Monday, November 3, 2008

Good Bugs

As a follow-up to last week's focus on spiders, this week we'll look at other "good bugs" - those beneficial to gardens. The term "good bug" may seem like an oxymoron until we mention a few by name: lady bug, praying mantis, honey bee, ground beetle. These are bugs you WANT in your yard - bugs that either help plants or eat the bugs that eat plants. Let's start with the most unlikely on the list: Ground beetles.
Ground beetles are from the family Carabidae. Although sometimes confused with cockroaches at first sight, these common beetles seldom invade homes and can be useful in the garden. There are about 2,500 known species of ground beetles in North America. Adults, referred to as "Carabids," can be anywhere from 1/16 to 1-3/8 inches long, flat and elongated with a narrow head and hard wing covers. They are generally nocturnal, running quickly at night and feeing on potentially harmful insects. Usually found under rocks, logs or boards, they love to chow down on slugs, snails, cutworms and root maggots, and the larvae of many harmful insects. The worst thing we can say about ground beetles is that some varieties can produce an offensive odor - garnering them the moniker "stink bug" or "stink beetle."
Pictured above is the ground beetle and larva of the genus Calosoma in the family Carabidae. These beetles are often called "caterpillar hunters." During April of 2005, when there was an abundance of painted lady butterflies in the Anza-Borrego Desert, these beetles were very abundant - feeding off the pupae. For more information and some great pictures of other types of local beetles, see the website here.

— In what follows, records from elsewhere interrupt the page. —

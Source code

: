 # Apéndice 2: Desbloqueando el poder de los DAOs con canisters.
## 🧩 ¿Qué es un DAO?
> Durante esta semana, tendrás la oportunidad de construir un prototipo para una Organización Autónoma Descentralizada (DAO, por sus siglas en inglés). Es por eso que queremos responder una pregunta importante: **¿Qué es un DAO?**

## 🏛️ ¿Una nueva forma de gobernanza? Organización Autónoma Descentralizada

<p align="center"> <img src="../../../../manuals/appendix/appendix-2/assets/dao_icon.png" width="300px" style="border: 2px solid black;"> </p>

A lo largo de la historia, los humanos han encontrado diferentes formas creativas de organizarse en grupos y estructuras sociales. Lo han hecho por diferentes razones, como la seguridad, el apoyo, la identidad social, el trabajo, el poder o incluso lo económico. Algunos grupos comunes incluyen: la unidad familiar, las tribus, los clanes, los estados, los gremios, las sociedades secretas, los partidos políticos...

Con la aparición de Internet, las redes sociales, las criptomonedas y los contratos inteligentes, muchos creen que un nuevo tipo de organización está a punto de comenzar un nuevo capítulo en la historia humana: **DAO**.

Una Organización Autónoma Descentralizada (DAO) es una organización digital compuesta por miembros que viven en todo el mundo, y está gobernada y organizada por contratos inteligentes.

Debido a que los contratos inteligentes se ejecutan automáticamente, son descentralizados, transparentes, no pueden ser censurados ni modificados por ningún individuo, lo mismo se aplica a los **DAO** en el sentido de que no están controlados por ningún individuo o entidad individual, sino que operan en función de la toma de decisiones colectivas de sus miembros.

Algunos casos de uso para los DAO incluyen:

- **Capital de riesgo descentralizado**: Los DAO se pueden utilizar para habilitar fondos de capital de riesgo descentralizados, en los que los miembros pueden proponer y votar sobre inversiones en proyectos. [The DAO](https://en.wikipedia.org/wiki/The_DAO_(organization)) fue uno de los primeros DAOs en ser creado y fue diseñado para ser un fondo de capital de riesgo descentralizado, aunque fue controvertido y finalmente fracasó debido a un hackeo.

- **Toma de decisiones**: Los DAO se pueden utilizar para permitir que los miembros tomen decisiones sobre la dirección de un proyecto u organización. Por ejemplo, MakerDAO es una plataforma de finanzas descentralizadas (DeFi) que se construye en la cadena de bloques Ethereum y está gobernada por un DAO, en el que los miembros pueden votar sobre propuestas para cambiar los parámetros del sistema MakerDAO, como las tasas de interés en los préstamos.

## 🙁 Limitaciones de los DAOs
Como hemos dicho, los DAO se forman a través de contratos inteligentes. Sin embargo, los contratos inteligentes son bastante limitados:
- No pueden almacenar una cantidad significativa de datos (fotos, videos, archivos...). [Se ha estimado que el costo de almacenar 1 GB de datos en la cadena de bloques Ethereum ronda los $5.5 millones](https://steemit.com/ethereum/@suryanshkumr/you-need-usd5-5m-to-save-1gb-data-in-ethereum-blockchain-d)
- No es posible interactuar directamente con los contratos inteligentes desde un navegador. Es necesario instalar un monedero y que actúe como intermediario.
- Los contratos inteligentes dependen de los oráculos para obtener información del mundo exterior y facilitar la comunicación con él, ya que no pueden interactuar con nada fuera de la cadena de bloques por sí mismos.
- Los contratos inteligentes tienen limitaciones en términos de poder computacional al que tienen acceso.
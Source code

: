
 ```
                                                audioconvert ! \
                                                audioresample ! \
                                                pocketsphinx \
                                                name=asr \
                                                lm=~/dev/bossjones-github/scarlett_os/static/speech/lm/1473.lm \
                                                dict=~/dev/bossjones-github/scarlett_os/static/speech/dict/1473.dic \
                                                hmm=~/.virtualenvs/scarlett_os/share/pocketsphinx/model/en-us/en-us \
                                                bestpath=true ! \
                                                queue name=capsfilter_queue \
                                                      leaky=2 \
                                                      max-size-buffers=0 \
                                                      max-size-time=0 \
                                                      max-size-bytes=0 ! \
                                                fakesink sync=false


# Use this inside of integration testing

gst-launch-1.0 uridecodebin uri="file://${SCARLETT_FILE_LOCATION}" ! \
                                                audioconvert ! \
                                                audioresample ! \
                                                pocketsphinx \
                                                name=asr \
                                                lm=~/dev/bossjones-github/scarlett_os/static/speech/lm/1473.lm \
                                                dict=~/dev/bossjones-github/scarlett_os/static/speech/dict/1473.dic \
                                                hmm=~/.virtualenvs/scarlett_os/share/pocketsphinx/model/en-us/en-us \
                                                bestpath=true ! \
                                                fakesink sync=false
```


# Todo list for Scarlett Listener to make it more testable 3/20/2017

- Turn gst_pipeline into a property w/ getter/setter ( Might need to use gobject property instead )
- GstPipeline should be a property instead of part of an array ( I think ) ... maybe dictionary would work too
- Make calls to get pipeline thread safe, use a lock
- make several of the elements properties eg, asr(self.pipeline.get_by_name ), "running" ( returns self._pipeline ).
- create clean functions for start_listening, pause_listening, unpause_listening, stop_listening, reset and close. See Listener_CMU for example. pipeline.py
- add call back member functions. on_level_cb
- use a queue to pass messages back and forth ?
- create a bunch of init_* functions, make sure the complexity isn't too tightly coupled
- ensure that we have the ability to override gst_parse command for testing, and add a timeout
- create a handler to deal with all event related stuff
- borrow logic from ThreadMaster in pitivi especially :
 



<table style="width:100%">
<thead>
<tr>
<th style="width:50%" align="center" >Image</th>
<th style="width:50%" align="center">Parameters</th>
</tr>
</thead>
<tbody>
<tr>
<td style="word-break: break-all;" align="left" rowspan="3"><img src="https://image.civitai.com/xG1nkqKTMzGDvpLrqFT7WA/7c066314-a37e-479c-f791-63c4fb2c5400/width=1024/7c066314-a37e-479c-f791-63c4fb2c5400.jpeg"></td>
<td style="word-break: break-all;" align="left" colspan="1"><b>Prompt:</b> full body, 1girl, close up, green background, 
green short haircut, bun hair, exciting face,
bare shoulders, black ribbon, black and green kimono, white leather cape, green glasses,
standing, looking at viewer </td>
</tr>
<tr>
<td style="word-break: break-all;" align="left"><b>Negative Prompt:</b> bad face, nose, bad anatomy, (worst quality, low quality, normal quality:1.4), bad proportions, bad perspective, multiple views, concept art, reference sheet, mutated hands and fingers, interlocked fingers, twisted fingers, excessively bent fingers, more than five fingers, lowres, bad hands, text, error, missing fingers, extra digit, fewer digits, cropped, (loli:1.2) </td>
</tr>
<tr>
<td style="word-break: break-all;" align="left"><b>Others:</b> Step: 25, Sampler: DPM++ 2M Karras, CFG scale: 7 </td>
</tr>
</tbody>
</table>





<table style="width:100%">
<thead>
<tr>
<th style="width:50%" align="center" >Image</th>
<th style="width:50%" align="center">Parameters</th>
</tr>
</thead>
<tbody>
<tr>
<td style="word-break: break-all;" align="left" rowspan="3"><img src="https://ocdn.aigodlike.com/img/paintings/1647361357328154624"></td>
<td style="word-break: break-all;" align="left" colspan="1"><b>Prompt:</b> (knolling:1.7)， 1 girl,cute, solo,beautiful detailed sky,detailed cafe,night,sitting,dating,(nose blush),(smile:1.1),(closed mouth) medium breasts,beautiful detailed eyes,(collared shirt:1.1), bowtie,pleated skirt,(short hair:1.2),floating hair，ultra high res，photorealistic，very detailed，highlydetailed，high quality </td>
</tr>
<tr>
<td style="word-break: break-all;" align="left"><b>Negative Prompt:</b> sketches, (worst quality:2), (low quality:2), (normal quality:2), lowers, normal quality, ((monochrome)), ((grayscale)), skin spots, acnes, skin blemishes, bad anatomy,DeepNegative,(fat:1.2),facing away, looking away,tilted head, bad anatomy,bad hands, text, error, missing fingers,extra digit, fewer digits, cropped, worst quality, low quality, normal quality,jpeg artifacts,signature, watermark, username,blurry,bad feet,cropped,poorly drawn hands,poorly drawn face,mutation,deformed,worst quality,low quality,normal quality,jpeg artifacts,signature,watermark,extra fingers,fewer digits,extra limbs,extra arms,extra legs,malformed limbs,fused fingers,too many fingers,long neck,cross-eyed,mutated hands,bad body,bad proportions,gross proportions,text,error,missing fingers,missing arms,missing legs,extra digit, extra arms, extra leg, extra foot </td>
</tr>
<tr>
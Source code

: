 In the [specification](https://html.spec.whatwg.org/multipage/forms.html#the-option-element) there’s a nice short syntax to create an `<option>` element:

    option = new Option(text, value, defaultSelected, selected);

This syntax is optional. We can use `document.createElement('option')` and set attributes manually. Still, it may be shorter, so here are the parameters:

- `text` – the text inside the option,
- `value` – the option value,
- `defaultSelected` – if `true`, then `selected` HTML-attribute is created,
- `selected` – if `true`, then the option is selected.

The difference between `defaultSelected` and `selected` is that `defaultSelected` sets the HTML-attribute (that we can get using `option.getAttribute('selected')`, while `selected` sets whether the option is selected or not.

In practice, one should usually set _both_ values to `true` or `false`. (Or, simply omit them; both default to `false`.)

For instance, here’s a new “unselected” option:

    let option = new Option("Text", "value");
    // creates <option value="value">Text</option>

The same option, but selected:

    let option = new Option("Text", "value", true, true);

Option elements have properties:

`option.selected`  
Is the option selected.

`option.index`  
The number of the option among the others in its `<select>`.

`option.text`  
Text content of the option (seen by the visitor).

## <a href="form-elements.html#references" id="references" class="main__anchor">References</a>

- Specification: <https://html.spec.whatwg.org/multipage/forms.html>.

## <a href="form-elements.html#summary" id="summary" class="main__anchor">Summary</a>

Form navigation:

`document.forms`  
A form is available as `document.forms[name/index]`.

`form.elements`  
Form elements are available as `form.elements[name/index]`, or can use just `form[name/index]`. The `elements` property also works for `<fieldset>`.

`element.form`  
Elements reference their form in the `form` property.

If you have an over-abundance of ground beetles, eliminate any debris or rubbish outside where they may hide. Weather strip or seal off openings and crevices in outer walls in order to exclude them from the home. Also, it may be helpful to reduce exposed night lights, as these night-active bugs are often attracted to lights. Try to remember, even though they may not be the most attractive bugs around, they are not harmful. If you find you have more than you can handle, call a pest professional.